St. Paul faces extraordinary challenges in the current budget environment of escalating tax increases and a shrinking tax base. This would be in addition to a proposed 7.9% citywide levy increase for 2025, a 4.75% increase in Ramsey County, a new metrowide sales tax and a new 1% St. Paul sales tax. Increasing the financial pressure on residents and businesses to fund a program that lacks a robust long-term plan only complicates the city’s already precarious budget situation.

Additionally, as the City of Saint Paul faces a $19.4 million inflation problem, equivalent to a 10% property tax increase, concerns are growing about the sustainability of further tax increases.

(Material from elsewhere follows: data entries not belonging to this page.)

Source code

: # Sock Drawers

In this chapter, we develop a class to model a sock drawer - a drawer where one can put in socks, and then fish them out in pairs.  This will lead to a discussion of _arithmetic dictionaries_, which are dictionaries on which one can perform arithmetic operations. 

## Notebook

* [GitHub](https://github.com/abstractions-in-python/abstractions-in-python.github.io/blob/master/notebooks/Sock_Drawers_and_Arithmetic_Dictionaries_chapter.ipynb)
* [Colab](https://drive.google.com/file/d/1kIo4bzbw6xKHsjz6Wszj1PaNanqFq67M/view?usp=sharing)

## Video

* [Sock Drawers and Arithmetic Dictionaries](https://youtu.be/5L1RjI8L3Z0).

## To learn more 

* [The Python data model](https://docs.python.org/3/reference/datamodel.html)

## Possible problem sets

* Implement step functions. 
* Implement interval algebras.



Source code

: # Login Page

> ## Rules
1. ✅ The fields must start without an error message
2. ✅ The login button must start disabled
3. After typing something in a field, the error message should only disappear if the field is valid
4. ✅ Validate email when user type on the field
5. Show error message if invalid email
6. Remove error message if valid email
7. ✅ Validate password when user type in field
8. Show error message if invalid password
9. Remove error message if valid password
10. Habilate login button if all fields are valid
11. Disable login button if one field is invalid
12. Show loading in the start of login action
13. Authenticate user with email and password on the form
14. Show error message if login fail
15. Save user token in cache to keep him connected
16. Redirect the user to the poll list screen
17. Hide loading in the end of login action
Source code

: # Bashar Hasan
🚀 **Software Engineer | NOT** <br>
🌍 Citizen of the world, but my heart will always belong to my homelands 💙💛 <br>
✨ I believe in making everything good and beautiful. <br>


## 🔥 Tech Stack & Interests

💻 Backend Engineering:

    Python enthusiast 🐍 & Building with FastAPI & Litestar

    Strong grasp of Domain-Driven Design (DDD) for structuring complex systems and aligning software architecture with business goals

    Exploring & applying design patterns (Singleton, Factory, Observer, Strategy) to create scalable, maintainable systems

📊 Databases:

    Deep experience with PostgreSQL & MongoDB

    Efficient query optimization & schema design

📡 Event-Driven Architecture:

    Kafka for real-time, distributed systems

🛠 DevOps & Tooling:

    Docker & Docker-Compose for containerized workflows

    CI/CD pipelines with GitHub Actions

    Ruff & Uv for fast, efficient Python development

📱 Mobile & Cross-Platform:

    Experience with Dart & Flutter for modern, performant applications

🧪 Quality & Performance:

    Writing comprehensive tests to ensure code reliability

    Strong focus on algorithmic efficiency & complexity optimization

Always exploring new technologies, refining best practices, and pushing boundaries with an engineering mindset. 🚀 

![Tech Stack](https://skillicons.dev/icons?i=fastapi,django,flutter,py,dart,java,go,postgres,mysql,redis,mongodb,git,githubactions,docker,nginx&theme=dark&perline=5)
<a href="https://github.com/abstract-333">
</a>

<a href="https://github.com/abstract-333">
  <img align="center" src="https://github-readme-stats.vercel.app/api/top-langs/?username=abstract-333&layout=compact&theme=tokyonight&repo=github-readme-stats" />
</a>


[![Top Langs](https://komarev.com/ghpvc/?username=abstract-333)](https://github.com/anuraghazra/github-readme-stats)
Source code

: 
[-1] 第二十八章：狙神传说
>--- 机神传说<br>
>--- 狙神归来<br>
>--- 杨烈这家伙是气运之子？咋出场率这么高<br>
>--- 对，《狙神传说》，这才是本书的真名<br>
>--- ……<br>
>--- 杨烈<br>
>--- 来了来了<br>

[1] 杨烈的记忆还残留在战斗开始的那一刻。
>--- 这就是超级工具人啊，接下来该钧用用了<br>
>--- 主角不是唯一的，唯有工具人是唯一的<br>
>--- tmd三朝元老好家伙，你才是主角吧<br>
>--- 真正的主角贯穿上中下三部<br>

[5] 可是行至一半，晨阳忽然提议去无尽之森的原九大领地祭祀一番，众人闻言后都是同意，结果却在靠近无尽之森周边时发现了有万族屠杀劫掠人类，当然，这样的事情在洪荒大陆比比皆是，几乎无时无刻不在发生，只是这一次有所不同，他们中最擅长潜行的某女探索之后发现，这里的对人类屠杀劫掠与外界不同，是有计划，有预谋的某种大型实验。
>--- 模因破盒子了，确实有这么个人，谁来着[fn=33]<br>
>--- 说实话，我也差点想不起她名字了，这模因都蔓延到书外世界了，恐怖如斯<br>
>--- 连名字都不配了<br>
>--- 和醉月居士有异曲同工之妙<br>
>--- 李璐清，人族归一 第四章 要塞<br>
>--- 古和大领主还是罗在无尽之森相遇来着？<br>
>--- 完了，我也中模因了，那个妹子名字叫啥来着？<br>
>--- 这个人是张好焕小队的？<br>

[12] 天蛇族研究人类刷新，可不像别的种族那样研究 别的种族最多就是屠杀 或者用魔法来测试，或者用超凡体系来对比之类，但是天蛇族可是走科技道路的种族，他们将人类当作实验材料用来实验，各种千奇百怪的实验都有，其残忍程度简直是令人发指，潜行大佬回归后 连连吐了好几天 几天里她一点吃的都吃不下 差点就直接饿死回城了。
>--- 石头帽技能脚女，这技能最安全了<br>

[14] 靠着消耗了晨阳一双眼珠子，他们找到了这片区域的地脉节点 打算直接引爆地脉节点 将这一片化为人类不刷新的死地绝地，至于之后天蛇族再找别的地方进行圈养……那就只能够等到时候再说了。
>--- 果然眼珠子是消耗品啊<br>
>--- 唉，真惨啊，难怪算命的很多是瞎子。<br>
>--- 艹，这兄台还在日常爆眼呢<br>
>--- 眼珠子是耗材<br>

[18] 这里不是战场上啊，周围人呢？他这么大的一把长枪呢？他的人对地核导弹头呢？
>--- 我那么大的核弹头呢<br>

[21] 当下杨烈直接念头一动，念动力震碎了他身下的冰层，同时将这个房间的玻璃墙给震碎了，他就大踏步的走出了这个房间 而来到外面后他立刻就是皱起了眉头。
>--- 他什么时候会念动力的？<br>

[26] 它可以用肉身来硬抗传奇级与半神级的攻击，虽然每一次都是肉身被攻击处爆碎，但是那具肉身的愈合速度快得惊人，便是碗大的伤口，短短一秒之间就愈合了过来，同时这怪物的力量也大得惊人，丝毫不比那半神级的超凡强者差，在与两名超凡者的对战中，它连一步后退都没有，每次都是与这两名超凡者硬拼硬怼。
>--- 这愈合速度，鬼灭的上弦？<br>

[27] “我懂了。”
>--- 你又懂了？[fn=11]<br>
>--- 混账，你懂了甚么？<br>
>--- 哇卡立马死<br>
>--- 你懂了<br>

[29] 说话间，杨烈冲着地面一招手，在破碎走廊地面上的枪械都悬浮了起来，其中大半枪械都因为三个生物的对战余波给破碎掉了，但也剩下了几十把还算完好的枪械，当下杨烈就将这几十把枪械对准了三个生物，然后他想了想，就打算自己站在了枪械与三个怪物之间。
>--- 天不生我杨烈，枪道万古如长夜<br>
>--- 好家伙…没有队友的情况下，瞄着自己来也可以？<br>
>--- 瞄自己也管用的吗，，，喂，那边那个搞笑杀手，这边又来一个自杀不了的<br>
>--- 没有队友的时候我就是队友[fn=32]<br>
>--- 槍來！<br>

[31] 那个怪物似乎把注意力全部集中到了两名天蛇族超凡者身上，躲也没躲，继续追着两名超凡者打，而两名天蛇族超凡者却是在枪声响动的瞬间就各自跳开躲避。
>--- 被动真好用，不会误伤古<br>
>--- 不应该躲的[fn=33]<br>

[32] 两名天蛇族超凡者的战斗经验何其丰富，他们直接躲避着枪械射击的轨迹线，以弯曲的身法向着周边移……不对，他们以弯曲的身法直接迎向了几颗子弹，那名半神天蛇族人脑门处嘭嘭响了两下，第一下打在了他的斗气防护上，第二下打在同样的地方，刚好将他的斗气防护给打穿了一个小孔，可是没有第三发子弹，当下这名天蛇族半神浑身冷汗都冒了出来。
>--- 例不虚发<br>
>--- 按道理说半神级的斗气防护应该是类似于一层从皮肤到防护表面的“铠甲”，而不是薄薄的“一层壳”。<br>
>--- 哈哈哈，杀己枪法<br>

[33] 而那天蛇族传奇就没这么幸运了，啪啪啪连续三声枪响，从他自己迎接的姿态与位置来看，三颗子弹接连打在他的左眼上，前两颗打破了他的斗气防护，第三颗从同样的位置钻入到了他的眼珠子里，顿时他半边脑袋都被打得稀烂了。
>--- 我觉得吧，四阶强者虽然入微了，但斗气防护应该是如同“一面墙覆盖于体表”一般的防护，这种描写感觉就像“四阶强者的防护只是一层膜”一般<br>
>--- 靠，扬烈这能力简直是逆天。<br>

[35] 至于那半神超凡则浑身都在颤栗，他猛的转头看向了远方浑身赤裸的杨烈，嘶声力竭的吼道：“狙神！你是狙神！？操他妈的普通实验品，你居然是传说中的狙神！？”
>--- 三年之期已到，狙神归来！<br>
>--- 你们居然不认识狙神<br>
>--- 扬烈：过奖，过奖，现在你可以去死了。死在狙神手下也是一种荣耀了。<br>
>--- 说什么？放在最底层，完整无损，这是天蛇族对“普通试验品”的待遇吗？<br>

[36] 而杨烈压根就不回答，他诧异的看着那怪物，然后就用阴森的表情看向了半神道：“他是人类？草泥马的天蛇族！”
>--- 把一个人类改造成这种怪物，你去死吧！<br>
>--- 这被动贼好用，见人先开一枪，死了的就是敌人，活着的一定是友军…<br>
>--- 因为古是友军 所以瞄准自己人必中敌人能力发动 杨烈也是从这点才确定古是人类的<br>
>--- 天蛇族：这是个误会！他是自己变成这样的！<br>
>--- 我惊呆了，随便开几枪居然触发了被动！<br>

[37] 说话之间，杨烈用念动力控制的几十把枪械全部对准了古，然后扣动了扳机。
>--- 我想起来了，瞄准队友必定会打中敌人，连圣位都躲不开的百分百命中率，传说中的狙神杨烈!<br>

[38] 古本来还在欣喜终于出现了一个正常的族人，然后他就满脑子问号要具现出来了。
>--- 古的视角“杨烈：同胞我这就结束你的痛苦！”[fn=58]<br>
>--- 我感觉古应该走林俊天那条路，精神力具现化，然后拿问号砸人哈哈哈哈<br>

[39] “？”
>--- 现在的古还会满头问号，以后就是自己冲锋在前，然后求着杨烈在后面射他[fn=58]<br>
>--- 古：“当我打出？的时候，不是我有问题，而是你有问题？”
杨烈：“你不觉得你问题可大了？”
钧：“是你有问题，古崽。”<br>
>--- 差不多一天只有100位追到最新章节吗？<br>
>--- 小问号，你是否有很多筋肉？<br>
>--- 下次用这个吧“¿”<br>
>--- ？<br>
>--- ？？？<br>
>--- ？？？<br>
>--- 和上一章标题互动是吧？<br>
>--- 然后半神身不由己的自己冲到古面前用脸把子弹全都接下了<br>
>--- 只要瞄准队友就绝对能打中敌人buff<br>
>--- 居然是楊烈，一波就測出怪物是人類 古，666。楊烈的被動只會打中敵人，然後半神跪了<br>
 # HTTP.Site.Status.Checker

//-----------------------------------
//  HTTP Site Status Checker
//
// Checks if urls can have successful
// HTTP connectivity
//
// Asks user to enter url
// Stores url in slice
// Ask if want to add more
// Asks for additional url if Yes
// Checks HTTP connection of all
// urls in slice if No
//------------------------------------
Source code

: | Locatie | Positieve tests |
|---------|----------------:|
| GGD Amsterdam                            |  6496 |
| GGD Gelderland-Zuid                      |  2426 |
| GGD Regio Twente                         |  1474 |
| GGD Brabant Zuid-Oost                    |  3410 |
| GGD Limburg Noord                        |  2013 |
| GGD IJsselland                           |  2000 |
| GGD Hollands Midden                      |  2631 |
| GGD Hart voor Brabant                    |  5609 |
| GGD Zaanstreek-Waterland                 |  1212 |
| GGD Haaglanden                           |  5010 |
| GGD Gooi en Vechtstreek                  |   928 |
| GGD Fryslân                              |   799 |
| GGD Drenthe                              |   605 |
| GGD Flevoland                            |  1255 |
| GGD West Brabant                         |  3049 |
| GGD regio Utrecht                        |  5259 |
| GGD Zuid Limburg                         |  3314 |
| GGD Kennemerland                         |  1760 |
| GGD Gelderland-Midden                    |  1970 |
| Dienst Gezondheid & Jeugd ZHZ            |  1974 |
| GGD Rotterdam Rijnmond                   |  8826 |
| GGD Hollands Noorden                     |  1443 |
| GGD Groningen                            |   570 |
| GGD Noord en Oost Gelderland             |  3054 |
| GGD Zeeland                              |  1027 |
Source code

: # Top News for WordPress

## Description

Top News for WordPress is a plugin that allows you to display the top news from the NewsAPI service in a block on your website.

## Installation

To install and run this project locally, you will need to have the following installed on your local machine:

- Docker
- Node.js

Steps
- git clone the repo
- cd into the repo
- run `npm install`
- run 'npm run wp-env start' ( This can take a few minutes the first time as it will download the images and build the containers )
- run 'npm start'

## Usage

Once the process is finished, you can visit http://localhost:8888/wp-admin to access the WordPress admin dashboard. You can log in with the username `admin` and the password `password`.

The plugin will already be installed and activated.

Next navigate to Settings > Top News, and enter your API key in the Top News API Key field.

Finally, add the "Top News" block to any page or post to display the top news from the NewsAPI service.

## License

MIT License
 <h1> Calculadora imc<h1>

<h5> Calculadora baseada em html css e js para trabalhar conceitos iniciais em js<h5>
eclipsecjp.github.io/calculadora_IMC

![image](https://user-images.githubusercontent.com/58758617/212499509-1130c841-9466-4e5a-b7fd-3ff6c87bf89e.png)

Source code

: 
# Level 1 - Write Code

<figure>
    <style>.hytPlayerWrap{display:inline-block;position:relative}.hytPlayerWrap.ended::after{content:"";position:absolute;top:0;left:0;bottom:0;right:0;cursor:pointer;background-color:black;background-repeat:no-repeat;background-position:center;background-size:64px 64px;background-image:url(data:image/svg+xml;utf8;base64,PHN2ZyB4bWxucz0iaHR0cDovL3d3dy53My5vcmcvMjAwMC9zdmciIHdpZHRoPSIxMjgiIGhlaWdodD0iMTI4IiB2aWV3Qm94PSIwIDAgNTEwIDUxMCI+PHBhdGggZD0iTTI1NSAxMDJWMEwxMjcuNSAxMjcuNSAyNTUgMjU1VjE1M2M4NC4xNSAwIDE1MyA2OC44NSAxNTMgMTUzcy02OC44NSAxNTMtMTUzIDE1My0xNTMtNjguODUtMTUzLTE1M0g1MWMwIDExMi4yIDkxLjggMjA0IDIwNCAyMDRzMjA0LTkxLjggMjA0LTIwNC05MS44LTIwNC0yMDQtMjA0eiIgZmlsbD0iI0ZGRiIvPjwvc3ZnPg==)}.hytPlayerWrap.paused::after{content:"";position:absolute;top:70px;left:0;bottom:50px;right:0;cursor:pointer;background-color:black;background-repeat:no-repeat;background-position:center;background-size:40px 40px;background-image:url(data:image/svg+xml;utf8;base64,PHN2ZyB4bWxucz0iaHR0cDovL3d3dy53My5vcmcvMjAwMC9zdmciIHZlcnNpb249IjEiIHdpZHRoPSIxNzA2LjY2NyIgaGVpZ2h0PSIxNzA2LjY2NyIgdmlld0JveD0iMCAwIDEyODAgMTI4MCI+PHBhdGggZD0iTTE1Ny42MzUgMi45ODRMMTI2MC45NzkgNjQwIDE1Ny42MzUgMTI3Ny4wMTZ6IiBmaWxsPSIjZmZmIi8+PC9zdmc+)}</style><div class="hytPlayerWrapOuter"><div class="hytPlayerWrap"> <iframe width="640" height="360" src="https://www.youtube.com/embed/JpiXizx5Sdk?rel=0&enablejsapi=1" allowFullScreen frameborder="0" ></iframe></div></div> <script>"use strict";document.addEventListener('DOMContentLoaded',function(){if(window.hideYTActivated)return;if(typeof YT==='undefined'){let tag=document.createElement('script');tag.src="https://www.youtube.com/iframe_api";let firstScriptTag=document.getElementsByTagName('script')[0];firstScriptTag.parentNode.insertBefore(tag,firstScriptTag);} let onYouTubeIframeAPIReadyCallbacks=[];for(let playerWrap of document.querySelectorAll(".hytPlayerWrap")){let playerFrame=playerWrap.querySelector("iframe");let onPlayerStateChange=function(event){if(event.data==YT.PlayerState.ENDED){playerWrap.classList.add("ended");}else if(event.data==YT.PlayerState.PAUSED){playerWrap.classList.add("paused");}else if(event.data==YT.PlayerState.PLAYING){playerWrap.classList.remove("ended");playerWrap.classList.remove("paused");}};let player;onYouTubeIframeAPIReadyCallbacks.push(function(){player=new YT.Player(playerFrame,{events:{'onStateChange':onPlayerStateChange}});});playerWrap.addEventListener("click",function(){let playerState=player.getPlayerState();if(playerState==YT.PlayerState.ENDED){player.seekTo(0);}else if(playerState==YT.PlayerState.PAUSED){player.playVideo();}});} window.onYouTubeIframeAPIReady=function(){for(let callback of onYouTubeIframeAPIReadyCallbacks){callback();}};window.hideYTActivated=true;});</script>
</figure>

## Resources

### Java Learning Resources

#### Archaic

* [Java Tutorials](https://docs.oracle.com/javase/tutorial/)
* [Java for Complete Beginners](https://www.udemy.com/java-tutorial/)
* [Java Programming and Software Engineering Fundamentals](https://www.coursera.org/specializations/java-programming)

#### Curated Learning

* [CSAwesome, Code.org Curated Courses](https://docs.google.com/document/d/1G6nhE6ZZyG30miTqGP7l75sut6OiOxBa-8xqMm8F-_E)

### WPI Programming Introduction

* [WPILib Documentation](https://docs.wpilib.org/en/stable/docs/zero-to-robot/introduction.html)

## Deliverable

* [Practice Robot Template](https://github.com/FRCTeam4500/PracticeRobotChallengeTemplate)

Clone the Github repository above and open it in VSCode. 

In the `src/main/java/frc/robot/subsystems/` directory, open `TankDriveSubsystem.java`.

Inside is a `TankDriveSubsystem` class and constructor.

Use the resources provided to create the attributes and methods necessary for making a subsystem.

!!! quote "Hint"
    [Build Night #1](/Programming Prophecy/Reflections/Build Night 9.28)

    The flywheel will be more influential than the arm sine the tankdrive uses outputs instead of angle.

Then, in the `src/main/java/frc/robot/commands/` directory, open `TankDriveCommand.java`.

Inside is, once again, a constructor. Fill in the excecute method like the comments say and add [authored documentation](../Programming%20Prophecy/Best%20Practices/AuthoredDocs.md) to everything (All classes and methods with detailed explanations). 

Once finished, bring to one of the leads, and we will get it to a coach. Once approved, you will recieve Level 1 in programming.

The city’s main sources of income are commercial real estate. And this sector faces a challenge. Many buildings in the city center are experiencing a declining value. Consider the Saint Paul Athletic Club, which recently failed to sell at auction with a starting price lower than its construction costs in 1915. Or the River Park Plaza, whose assessed property value fell 42.3% this year.

This trend threatens to further erode the tax base, and there has been no study or discussion of how this decline in commercial property values ​​and its impact on the city’s budget will affect the increases needed to support this proposed program to finance.

Interesting data, but not like this

I have to say that the data supporting investments in our children is compelling.

The Legislature last year approved funding for an expanded child care plan. That said, the approach to early care and education is bigger than any individual city can manage or finance through its property tax levy. And the City of Saint Paul is already struggling to finance and carry out its immediate responsibilities: infrastructure improvements, ensuring public safety, serving the unsheltered, improving existing parks and recreation opportunities, and revitalizing of commercial areas.

Given the above considerations, I believe that it is financially irresponsible to support the program as it is currently presented. Voters in St. Paul should carefully consider the implications of approving an automatic 10-year property tax increase, given the highly uncertain tax environment in our immediate future.

I urge you to vote “no” on question 1.

B Kyle is president and CEO of the St. Paul Area Chamber.